Revue de presse : Article dans Les Echos du 04/09/2012 : Sortir de l'école du chiffre
L'école de la République a décidément la religion du chiffre. Cette rentrée 2012 en donne une nouvelle démonstration. En attendant rien de moins qu'une « refondation » de notre système éducatif, 12 millions d'élèves et leurs parents sont invités, en ce jour de retour en classe, à lire les prémices d'un changement radical dans le renfort de 1.280 enseignants supplémentaires, dont un millier dans le primaire, où le flux d'écoliers recommence à augmenter. Bien sûr, cela permet ici d'alléger un effectif, là de rouvrir une classe. Et voilà tranquillisé le parent qui sommeille en chaque contribuable. Ne lui rabâche-t-on pas que, dans la compétition mondiale des économies de la connaissance, l'éducation, à l'égale de la santé, a un coût mais pas de prix ? Et qu'elle vaut bien quelques investissements en hommes et femmes de savoir ?

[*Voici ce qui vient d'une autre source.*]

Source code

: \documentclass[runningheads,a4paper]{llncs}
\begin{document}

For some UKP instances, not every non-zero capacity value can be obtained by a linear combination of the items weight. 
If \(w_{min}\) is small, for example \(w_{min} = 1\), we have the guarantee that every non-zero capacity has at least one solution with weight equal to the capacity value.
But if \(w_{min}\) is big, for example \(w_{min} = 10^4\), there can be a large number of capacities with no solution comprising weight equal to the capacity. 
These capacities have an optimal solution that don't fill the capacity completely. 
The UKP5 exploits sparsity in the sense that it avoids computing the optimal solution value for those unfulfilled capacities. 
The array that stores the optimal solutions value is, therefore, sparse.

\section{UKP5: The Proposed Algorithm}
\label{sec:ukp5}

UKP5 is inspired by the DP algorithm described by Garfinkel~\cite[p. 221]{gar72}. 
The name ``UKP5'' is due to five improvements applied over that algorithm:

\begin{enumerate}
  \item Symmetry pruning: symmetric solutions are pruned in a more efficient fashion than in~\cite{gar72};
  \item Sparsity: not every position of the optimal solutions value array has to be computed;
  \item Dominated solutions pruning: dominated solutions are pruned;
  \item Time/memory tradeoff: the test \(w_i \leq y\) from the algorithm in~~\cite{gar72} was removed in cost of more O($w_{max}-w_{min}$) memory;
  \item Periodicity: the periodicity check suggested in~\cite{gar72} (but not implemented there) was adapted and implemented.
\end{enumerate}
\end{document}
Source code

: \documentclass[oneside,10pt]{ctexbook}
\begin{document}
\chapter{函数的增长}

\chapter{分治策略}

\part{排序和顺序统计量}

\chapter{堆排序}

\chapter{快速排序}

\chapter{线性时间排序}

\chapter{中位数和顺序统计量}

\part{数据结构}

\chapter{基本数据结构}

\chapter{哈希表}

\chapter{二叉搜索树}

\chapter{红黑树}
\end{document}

Seulement, quoiqu'elle ne résume pas l'ambition éducative du gouvernement, cette politique du chiffre fait dangereu-sement prévaloir la quantité sur la qualité. Ce n'est pas faire injure à ces embauchés de la dernière heure, repêchés par nécessité politique après avoir échoué au concours, que de remarquer que leur niveau de formation n'était sans doute à la hauteur de leur admirable vocation. Alors que l'Education nationale ne trouve déjà plus assez de candidats de qualité, augmenter le nombre de professeurs sans dégrader encore les performances du système éducatif est un pari sur l'avenir qui n'a pas fini d'inquiéter. D'autant que, à partir de 2013, ce ne seront plus 1.000 mais 30.000 enseignants qu'il faudra recruter afin, compte tenu des départs à la retraite, de satisfaire la promesse des 10.000 postes supplémentaires annuels sur la durée du quinquennat.
Cette obsession de l'arithmétique enseignante, qui fait du nombre d'élèves assis en classe le premier indicateur de réussite, relève d'une vision curieusement passéiste de l'école. Un établissement dans chaque village, une classe par niveau, un maître dans chaque classe : ce modèle, jamais totalement dépassé, de la III e République, doit enfin être bousculé par les réalités du XXI e siècle. Les technologies numériques invitent à développer l'apprentissage à distance, dans lequel se perdent les unités classiques de lieu et de temps. Les transports collectifs facilitent les mobilités géographiques. Et nombre d'expériences étrangères suggèrent de laisser plus d'autonomie aux établissements pour recruter et rémunérer leurs enseignants. Nul doute que leur choix serait d'en embaucher moins et de les payer mieux.